Hagen. Nach Industriebetrieben und Straßen in Hagen widmet sich Liselotte Funcke in ihrem neuen Buch dem heimischen Einzelhandel. Doch nimmt Hagens Ehrenbürgerin nicht den Wandel im Handel oder den Trend zur Filialisierung ins Visier, sondern Geschäfte von anno dazumal.

„Wo unsere Großeltern einkauften”, lautet der Titel des 246-seitigen, mit historischen Abbildungen versehenen Buches, das die 91-Jährige jetzt herausgebracht hat.

„Traditionell ist der Einzelhandel in Frauenhand, und das nicht nur bei den ,Tante-Emma-Läden'”, sagt Liselotte Funcke - FDP-Politikerin, Ex-Vizepräsidentin des Bundestages, NRW-Ministerin und Ausländerbeauftragte der Bundesregierung. Überwiegend seien es Frauen, die im Verkauf, an der Kasse oder in der Verwaltung tätig seien und den Kontakt zur Kundschaft pflegten. Ein Grund für die Autorin, die sich ihr Leben lang rund um das Thema „Frauen in der Gesellschaft” engagiert hat, den frühen Einzelhandel zu untersuchen.

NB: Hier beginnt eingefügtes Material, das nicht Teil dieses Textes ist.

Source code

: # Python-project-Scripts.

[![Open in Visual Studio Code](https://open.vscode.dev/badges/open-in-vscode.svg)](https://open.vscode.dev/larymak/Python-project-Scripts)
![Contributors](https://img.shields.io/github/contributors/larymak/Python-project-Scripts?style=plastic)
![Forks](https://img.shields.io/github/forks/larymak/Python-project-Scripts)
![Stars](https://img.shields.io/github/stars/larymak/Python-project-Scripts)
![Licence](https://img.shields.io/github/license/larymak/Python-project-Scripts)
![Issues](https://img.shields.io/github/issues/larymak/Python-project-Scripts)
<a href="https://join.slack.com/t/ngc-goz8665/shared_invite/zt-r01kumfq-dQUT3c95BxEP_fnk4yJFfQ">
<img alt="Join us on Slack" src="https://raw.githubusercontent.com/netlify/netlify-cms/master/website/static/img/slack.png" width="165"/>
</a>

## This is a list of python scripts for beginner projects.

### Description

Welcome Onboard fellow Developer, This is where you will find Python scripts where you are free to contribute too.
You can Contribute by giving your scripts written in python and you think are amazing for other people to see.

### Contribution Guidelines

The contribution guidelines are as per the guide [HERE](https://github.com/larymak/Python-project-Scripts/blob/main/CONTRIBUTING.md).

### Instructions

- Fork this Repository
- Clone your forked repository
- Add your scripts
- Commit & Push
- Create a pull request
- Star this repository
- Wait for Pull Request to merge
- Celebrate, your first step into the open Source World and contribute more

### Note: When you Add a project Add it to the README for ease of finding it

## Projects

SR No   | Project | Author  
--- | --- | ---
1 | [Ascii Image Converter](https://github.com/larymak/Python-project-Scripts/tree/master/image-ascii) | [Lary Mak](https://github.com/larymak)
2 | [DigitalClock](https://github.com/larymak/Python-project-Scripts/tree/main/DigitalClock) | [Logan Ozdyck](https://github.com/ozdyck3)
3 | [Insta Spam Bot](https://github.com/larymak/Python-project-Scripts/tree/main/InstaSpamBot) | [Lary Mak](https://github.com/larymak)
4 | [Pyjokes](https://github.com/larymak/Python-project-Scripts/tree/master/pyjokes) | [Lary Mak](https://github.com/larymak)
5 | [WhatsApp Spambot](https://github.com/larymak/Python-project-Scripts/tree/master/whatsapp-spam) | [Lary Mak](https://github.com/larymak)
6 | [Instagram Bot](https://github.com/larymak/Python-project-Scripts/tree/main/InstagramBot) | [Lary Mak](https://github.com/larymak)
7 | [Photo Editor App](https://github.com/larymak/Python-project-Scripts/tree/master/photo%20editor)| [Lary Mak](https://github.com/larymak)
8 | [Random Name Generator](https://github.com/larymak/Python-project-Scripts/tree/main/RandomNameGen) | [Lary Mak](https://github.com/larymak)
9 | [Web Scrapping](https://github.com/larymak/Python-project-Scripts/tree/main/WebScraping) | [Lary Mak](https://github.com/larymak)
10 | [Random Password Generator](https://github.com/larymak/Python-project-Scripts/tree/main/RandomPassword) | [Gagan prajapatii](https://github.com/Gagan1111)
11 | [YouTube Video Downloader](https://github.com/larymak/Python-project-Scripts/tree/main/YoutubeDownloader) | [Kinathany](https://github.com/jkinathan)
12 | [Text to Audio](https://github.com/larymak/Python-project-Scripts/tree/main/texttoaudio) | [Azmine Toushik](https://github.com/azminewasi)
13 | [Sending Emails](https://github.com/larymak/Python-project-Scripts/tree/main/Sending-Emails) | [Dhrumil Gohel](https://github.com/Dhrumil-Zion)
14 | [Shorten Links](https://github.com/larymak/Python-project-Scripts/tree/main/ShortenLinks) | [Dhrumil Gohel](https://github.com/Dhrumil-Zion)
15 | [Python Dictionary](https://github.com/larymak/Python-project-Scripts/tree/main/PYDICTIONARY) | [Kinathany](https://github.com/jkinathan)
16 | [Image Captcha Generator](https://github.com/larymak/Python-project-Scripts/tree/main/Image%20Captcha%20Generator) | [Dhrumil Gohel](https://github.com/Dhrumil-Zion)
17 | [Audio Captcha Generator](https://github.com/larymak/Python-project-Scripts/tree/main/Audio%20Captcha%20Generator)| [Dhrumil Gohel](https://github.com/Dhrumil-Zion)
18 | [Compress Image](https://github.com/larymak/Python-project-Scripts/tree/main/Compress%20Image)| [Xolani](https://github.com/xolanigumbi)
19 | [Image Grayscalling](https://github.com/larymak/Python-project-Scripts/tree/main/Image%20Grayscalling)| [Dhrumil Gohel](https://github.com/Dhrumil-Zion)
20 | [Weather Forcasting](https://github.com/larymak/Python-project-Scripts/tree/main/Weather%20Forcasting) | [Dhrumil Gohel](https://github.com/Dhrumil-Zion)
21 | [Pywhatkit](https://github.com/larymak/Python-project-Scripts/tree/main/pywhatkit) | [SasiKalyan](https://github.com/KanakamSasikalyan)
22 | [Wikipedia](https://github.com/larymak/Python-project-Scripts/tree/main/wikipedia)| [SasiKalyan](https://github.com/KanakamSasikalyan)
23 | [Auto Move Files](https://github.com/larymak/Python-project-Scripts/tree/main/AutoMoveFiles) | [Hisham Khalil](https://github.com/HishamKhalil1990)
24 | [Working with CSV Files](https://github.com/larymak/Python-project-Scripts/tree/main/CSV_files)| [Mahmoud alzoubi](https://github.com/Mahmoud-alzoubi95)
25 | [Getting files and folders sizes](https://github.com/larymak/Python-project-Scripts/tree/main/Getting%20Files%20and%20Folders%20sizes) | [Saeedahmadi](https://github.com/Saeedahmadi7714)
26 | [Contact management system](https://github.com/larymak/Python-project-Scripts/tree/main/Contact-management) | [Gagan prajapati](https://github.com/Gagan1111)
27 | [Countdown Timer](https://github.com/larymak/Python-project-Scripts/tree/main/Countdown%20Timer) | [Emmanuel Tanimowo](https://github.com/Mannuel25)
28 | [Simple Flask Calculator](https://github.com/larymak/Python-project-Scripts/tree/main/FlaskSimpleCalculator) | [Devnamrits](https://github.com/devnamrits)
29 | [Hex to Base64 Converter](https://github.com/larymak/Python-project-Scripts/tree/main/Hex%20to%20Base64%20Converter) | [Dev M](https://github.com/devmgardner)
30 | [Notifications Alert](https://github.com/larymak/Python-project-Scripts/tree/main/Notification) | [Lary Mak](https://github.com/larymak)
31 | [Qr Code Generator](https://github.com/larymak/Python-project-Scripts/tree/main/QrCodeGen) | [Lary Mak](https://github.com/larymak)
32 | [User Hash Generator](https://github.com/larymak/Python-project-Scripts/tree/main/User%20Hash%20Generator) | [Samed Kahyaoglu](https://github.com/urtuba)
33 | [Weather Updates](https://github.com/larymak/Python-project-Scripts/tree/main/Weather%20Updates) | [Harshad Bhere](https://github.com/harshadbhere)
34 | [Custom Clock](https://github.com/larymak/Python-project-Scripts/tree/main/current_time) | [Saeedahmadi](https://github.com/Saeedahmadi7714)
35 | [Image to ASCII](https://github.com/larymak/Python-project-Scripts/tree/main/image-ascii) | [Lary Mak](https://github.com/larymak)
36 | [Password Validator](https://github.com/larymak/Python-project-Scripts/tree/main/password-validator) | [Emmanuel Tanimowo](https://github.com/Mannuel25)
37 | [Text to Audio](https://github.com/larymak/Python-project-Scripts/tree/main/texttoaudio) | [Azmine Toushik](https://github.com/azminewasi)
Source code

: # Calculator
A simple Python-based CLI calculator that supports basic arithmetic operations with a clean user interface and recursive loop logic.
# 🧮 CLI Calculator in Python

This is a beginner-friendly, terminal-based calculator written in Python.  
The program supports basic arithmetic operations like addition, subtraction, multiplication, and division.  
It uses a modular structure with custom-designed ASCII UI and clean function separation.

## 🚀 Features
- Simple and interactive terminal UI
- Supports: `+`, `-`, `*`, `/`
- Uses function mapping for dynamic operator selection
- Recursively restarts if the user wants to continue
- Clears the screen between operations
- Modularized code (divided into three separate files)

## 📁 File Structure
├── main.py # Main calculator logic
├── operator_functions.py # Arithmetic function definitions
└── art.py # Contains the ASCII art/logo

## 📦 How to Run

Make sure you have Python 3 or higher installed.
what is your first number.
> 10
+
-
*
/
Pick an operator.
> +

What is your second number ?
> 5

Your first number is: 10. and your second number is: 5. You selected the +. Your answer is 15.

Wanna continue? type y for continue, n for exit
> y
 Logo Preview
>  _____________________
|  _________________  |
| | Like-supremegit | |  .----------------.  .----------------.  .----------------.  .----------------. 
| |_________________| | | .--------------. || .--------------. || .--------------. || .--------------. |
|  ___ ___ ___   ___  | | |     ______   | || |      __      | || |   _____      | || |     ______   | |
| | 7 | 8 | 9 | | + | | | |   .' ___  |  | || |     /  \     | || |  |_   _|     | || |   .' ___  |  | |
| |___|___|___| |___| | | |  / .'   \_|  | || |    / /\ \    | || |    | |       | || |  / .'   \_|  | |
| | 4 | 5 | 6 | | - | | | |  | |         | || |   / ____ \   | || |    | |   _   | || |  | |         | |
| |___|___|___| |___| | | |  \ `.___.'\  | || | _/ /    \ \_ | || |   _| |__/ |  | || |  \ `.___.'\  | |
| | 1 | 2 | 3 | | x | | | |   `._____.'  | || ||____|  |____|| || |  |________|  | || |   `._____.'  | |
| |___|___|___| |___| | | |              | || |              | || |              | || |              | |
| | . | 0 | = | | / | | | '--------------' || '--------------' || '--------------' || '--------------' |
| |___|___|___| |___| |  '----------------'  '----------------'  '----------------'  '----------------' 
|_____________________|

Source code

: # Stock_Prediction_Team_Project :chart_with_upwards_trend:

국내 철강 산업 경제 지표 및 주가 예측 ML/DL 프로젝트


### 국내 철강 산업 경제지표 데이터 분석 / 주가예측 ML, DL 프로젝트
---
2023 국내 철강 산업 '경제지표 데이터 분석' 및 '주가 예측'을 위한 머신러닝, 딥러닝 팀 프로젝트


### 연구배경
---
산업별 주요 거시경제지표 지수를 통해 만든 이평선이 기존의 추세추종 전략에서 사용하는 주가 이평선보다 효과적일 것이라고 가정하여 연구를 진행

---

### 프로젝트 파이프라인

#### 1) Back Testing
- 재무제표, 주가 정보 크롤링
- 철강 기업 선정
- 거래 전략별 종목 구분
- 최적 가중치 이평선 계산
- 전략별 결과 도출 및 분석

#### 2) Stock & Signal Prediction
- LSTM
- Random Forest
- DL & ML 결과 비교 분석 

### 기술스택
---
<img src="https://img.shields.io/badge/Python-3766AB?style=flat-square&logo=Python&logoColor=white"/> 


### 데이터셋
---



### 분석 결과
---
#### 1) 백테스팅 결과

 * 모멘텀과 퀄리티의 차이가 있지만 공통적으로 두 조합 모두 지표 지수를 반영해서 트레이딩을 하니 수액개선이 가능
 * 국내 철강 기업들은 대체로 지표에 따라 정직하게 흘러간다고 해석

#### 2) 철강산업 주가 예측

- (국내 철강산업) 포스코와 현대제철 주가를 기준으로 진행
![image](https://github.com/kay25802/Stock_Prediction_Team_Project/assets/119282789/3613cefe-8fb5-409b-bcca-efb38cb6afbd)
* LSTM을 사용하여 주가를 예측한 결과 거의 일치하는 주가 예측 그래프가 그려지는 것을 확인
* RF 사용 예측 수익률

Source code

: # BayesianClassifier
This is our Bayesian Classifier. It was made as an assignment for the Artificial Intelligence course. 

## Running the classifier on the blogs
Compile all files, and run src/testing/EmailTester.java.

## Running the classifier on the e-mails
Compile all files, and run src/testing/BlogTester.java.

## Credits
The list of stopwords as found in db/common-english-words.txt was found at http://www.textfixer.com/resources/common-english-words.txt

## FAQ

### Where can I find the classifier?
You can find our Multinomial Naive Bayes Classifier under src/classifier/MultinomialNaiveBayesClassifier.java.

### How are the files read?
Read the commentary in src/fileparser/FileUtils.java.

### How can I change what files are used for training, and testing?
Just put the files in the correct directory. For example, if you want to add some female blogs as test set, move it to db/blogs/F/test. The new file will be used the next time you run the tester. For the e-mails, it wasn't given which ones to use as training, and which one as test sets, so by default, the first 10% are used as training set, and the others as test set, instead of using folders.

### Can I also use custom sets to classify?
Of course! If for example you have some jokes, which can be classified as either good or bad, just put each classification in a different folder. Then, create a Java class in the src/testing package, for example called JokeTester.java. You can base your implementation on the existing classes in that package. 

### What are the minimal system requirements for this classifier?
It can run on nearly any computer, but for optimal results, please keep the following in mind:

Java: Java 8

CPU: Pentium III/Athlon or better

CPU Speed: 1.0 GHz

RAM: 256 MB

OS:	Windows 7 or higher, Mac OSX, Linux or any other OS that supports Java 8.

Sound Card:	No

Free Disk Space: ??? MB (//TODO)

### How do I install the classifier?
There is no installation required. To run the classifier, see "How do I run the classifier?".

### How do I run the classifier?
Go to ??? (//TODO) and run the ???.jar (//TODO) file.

Einzelhandel prägt Stadtbild

Ein weiterer Grund: Bei der Beschäftigung mit der Hagener Wirtschaft vor einigen Jahren sei ihr aufgefallen, erinnert sich Frau Funcke, dass in den heimatkundlichen Schriften Einzelhandelsbetriebe fast gar nicht vorkämen, „dabei prägen doch gerade sie das Erscheinungsbild einer Stadt und die Freizeitgestaltung der Bevölkerung”. Offenbar sei das Alltagsgeschehen für die meisten Forscher so selbstverständlich, dass es darüber nichts zu forschen gab.

„Ich habe jene Geschäfte erfasst, die bis 1925 gegründet wurden”, erläutert Frau Funcke ihre Recherche. „Die Ermittlung der Daten war nicht leicht, viele Unterlagen gingen im Krieg oder bei Geschäftsübergaben verloren. Die Auflistung ist nicht repräsentativ.”

82 Unternehmen erfasst

Von den erfassten 82 Unternehmen bestehen heute noch 29, davon rund die Hälfte in den Händen der Gründerfamilie, wie das Pelz- und Modegeschäft Wolff 1782 an der Elberfelder Straße 32 und die 1878 gegründete Fleischerei Schnettler in Boele. 57 der beschriebenen Geschäfte lagen oder liegen in der Innenstadt, zehn in Haspe wie das 1919 gegründete Autohaus Jürgens an der Berliner Straße 41, sechs in Hohenlimburg und neun in anderen Stadtteilen.

Die Texte - die Geschäfte sind alphabetisch nach den Nachnamen des Gründers oder Inhabers geordnet - enthalten Angaben über die Gründungszeit und Anekdoten aus Verkaufsraum, Lager oder Küche. Über mutige unternehmerische Entscheidungen wird ebenso berichtet wie über traurige Konkurse.

Beim Durchblättern bleiben Aha-Effekte nicht aus; viele Geschäftsnamen sind dem Leser in Erinnerung - wie z. B. Spielwaren Helmert, Kindermoden Geschwister Müller, Herrenmode Keudel, Kaufhaus Kornblum, Bürobedarf Quitmann, Feinkost Scherney, Cafe´ Dreisbach und Cafe Tigges.

Zwei Jahre Arbeit

Zwei Jahre lang hat Liselotte Funcke an ihrem Buch (erschienen im Ardenku-Verlag) gearbeitet, ist Adressbücher durchgegangen, hat in Archiven gestöbert, mit Enkeln von Gründern gesprochen. Pläne für ein neues Buch hat die rüstige Dame nicht, doch, so betont sie, sei sie dankbar für weitere Informationen über den frühen Einzelhandel in Hagen, „vielleicht für eine spätere erweiterte Ausgabe”.